O Brasil não pode mais ser o velho arquipélago separado pela distância, o espaço geográfico, a ignorância, os preconceitos e os regionalismos: precisa de informação rápida e objetiva a fim de escolher rumos novos. Precisa saber o que está acontecendo nas fronteiras da ciência, da tecnologia e da arte no mundo inteiro. Precisa acompanhar o extraordinário desenvolvimento dos negócios, da educação, do esporte,
106
da religião. Precisa, enfim, estar bem informado. E êste é o objetivo de VEJA. (Revista Veja número 1, de 11 de setembro de 1968).

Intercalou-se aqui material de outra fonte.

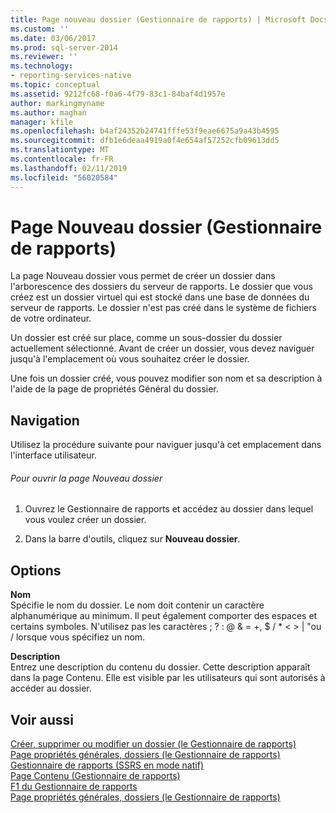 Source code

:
 ```yaml
---
title: Page nouveau dossier (Gestionnaire de rapports) | Microsoft Docs
ms.custom: ''
ms.date: 03/06/2017
ms.prod: sql-server-2014
ms.reviewer: ''
ms.technology:
- reporting-services-native
ms.topic: conceptual
ms.assetid: 9212fc68-f0a6-4f79-83c1-84baf4d1957e
author: markingmyname
ms.author: maghan
manager: kfile
ms.openlocfilehash: b4af24352b24741fffe53f9eae6675a9a43b4595
ms.sourcegitcommit: dfb1e6deaa4919a0f4e654af57252cfb09613dd5
ms.translationtype: MT
ms.contentlocale: fr-FR
ms.lasthandoff: 02/11/2019
ms.locfileid: "56020584"
---
```

# <a name="new-folder-page-report-manager"></a>Page Nouveau dossier (Gestionnaire de rapports)
  La page Nouveau dossier vous permet de créer un dossier dans l'arborescence des dossiers du serveur de rapports. Le dossier que vous créez est un dossier virtuel qui est stocké dans une base de données du serveur de rapports. Le dossier n'est pas créé dans le système de fichiers de votre ordinateur.  
  
 Un dossier est créé sur place, comme un sous-dossier du dossier actuellement sélectionné. Avant de créer un dossier, vous devez naviguer jusqu'à l'emplacement où vous souhaitez créer le dossier.  
  
 Une fois un dossier créé, vous pouvez modifier son nom et sa description à l'aide de la page de propriétés Général du dossier.  
  
## <a name="navigation"></a>Navigation  
 Utilisez la procédure suivante pour naviguer jusqu'à cet emplacement dans l'interface utilisateur.  
  
###### <a name="to-open-the-new-folder-page"></a>Pour ouvrir la page Nouveau dossier  
  
1.  Ouvrez le Gestionnaire de rapports et accédez au dossier dans lequel vous voulez créer un dossier.  
  
2.  Dans la barre d'outils, cliquez sur **Nouveau dossier**.  
  
## <a name="options"></a>Options  
 **Nom**  
 Spécifie le nom du dossier. Le nom doit contenir un caractère alphanumérique au minimum. Il peut également comporter des espaces et certains symboles. N'utilisez pas les caractères ; ? : \@ & = +, $ / * \< > | "ou / lorsque vous spécifiez un nom.  
  
 **Description**  
 Entrez une description du contenu du dossier. Cette description apparaît dans la page Contenu. Elle est visible par les utilisateurs qui sont autorisés à accéder au dossier.  
  
## <a name="see-also"></a>Voir aussi  
 [Créer, supprimer ou modifier un dossier &#40;le Gestionnaire de rapports&#41;](report-server/create-delete-or-modify-a-folder-report-manager.md)   
 [Page propriétés générales, dossiers &#40;le Gestionnaire de rapports&#41;](../../2014/reporting-services/general-properties-page-folders-report-manager.md)   
 [Gestionnaire de rapports &#40;SSRS en mode natif&#41;](../../2014/reporting-services/report-manager-ssrs-native-mode.md)   
 [Page Contenu &#40;Gestionnaire de rapports&#41;](../../2014/reporting-services/contents-page-report-manager.md)   
 [F1 du Gestionnaire de rapports](../../2014/reporting-services/report-manager-f1-help.md)   
 [Page propriétés générales, dossiers &#40;le Gestionnaire de rapports&#41;](../../2014/reporting-services/general-properties-page-folders-report-manager.md)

Tomando esse fragmento, no seu contexto sócio-histórico mais amplo,
temos um discurso veiculado durante a consolidação da ditadura militar,
apresentado por uma revista que veio à cena, então, sob os auspícios de regime
de exceção, com a aprovação internacional. É esse o discurso permitido,
consentido naquele momento histórico, com perspectiva ideológica bem definida
pelo poder no slogan: “Brasil, ame-o ou deixe-o”.

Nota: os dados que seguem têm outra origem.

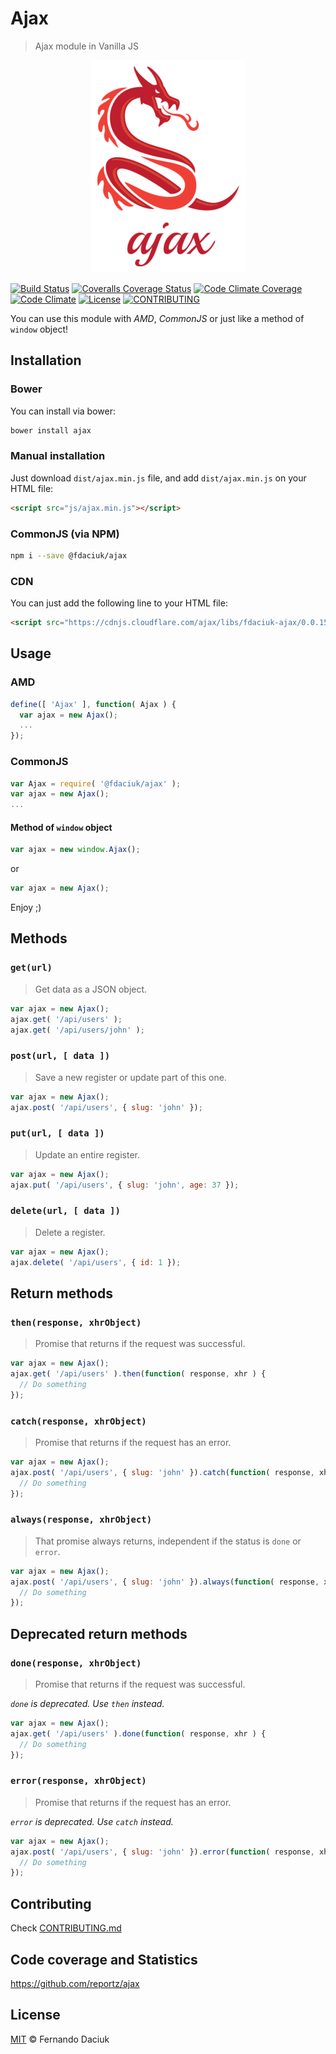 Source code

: # Ajax
> Ajax module in Vanilla JS

<p align="center">
  <img src="ajax-logo.png" alt="Ajax" />
</p>

[![Build Status][travis-image]][travis-url]
[![Coveralls Coverage Status][coverage-image]][coverage-url]
[![Code Climate Coverage][codeclimate-coverage-image]][codeclimate-coverage-url]
[![Code Climate][codeclimate-image]][codeclimate-url]
[![License][license-image]][license-url]
[![CONTRIBUTING][contributing-image]][contributing-url]

You can use this module with _AMD_, _CommonJS_ or just like a method of `window` object!

## Installation

### Bower

You can install via bower:

```sh
bower install ajax
```

### Manual installation

Just download `dist/ajax.min.js` file, and add `dist/ajax.min.js` on your HTML file:

```html
<script src="js/ajax.min.js"></script>
```

### CommonJS (via NPM)

```sh
npm i --save @fdaciuk/ajax
```

### CDN

You can just add the following line to your HTML file:

```html
<script src="https://cdnjs.cloudflare.com/ajax/libs/fdaciuk-ajax/0.0.15/ajax.min.js"></script>
```

## Usage

### AMD

```js
define([ 'Ajax' ], function( Ajax ) {
  var ajax = new Ajax();
  ...
});
```

### CommonJS

```js
var Ajax = require( '@fdaciuk/ajax' );
var ajax = new Ajax();
...
```

#### Method of `window` object

```js
var ajax = new window.Ajax();
```

or

```js
var ajax = new Ajax();
```

Enjoy ;)

## Methods

### `get(url)`

> Get data as a JSON object.

```js
var ajax = new Ajax();
ajax.get( '/api/users' );
ajax.get( '/api/users/john' );
```

### `post(url, [ data ])`

> Save a new register or update part of this one.

```js
var ajax = new Ajax();
ajax.post( '/api/users', { slug: 'john' });
```

### `put(url, [ data ])`

> Update an entire register.

```js
var ajax = new Ajax();
ajax.put( '/api/users', { slug: 'john', age: 37 });
```

### `delete(url, [ data ])`

> Delete a register.

```js
var ajax = new Ajax();
ajax.delete( '/api/users', { id: 1 });
```

## Return methods

### `then(response, xhrObject)`

> Promise that returns if the request was successful.

```js
var ajax = new Ajax();
ajax.get( '/api/users' ).then(function( response, xhr ) {
  // Do something
});
```

### `catch(response, xhrObject)`

> Promise that returns if the request has an error.

```js
var ajax = new Ajax();
ajax.post( '/api/users', { slug: 'john' }).catch(function( response, xhr ) {
  // Do something
});
```

### `always(response, xhrObject)`

> That promise always returns, independent if the status is `done` or `error`.

```js
var ajax = new Ajax();
ajax.post( '/api/users', { slug: 'john' }).always(function( response, xhr ) {
  // Do something
});
```

## Deprecated return methods

### `done(response, xhrObject)`

> Promise that returns if the request was successful.

_`done` is deprecated. Use `then` instead._

```js
var ajax = new Ajax();
ajax.get( '/api/users' ).done(function( response, xhr ) {
  // Do something
});
```

### `error(response, xhrObject)`

> Promise that returns if the request has an error.

_`error` is deprecated. Use `catch` instead._

```js
var ajax = new Ajax();
ajax.post( '/api/users', { slug: 'john' }).error(function( response, xhr ) {
  // Do something
});
```

## Contributing

Check [CONTRIBUTING.md][contributing-url]

## Code coverage and Statistics

<https://github.com/reportz/ajax>

## License

[MIT][license-url] © Fernando Daciuk

[travis-image]: https://img.shields.io/travis/fdaciuk/ajax.svg?style=flat-square
[travis-url]: https://travis-ci.org/fdaciuk/ajax
[coverage-image]: https://img.shields.io/coveralls/fdaciuk/ajax/master.svg?style=flat-square
[coverage-url]: https://coveralls.io/r/fdaciuk/ajax?branch=master
[codeclimate-coverage-image]: https://img.shields.io/codeclimate/coverage/github/fdaciuk/ajax.svg?style=flat-square
[codeclimate-coverage-url]: https://codeclimate.com/github/fdaciuk/ajax
[codeclimate-image]: https://img.shields.io/codeclimate/github/fdaciuk/ajax.svg?style=flat-square
[codeclimate-url]: https://codeclimate.com/github/fdaciuk/ajax
[license-image]: https://img.shields.io/badge/license-MIT-blue.svg?style=flat-square
[license-url]: https://github.com/fdaciuk/licenses/blob/master/MIT-LICENSE.md
[contributing-image]: https://img.shields.io/badge/fdaciuk%2Fajax-CONTRIBUTE-orange.svg?style=flat-square
[contributing-url]: CONTRIBUTING.md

Novamente, conforme reflexão apresentada no capítulo II, de acordo com
Steinberger, cada sociedade define seu lugar no mundo, suas necessidades e
desejos, enfim, sua identidade. Tomando, então, novos discursos sobre o Brasil,
decorrentes das necessidades deste tempo – a produção de combustíveis
renováveis (energia) no centro da questão do poder -- as práticas de ações
sociais (teukhein) e de dizer (legein) voltam-se para uma representação de Brasil
centrada nas demandas naturais, sob a égide da estrutura desenvolvimentista/
capitalista. Ainda, uma representação de Brasil voltada para a permanência do
imaginário colonialista que subjaz à difusão do discurso ecológico e de que
continua sendo o locus privilegiado para o progresso dos outros.

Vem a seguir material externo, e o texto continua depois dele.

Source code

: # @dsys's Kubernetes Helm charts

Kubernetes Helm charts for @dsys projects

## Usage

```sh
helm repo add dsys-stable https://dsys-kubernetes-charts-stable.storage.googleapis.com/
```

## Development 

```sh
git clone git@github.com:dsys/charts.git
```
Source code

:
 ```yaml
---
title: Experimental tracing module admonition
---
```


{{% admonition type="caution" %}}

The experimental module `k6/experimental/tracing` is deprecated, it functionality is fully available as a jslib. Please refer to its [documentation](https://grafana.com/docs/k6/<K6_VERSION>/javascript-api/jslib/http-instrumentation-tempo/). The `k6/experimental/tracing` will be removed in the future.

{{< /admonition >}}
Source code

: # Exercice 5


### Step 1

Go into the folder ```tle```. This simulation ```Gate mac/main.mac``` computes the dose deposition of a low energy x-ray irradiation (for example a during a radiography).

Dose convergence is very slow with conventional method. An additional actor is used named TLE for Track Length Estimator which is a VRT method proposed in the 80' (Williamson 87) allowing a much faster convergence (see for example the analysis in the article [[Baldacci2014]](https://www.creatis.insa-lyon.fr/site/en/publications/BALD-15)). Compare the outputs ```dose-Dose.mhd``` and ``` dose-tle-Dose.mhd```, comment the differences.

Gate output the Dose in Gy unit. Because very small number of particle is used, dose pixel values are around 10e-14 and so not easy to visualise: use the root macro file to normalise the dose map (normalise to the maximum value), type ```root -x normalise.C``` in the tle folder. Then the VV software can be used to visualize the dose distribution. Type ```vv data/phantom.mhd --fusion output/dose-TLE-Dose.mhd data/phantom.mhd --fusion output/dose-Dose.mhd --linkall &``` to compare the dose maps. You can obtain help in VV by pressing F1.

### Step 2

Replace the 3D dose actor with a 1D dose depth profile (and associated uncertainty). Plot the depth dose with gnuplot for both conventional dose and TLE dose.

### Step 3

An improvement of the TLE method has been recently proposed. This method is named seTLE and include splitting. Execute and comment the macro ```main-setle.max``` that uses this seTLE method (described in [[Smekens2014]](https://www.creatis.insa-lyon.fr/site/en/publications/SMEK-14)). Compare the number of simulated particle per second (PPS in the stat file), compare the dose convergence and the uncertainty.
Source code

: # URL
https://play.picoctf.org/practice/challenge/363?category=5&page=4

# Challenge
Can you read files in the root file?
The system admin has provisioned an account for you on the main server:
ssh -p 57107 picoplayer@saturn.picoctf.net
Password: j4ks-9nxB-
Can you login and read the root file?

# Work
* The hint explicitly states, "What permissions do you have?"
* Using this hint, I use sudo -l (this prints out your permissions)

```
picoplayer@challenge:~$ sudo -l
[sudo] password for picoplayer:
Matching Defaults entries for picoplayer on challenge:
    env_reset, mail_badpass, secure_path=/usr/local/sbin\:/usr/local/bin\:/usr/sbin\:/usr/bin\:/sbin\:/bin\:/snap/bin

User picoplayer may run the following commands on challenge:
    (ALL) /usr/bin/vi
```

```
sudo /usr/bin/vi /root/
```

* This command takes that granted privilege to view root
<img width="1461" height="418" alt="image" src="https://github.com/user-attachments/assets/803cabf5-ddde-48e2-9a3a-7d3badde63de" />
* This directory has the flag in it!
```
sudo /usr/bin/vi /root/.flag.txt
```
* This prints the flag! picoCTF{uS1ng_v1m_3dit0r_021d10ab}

Retomando a noção grega de Phármakon, os discursos analisados
retratam a produção do etanol, ora como um veneno para o desenvolvimento
nacional, perpetuando a idéia de colonizado (Felisberto), ora é como panacéia, o
remédio para solução dos problemas ambientais e o Brasil na solução de muitos
problemas globais (Bautista Vidal).
Considerando-se o todo deste trabalho, podemos indagar o que mudaria
em relação à informação, no modo de Ver e de Dizer através dos tempos? O
volume, a velocidade e a diversidade dos meios de sua divulgação. O que
permanece? O sentido conferido por aqueles que possuem o poder instituído do
Dizer vinculado a um imaginário social que rege a sociedade, produzindo
determinadas discursividades geopolíticas e às condições de produção e de
reconhecimento, e que nele se mantêm através do controle dos processos de
produção, armazenamento e divulgação da informação. O que moveria a
sociedade? O embate para alternância de extratos sociais nesta hierarquia de
107
sujeito-produtor-consolidador-objeto-consumidor. De resto, no cenário de um
Brasil de possibilidades, convivem alta tecnologia e condições precárias de
trabalho, especialmente quando se trata da produção do etanol extraído da cana-
de-açúcar.
Este trabalho, naturalmente, não esgota as tantas possibilidades de
abordagem teórica e análises; ao contrário, abre espaços para outras
investigações. Conforme aponta Steinberger com base em Castoriadis, todo dizer
é metonímico, já que nunca se esgota sobre o que se fala e no nosso caso, o
dizer sobre o acontecimento foi visto sob aspecto determinado.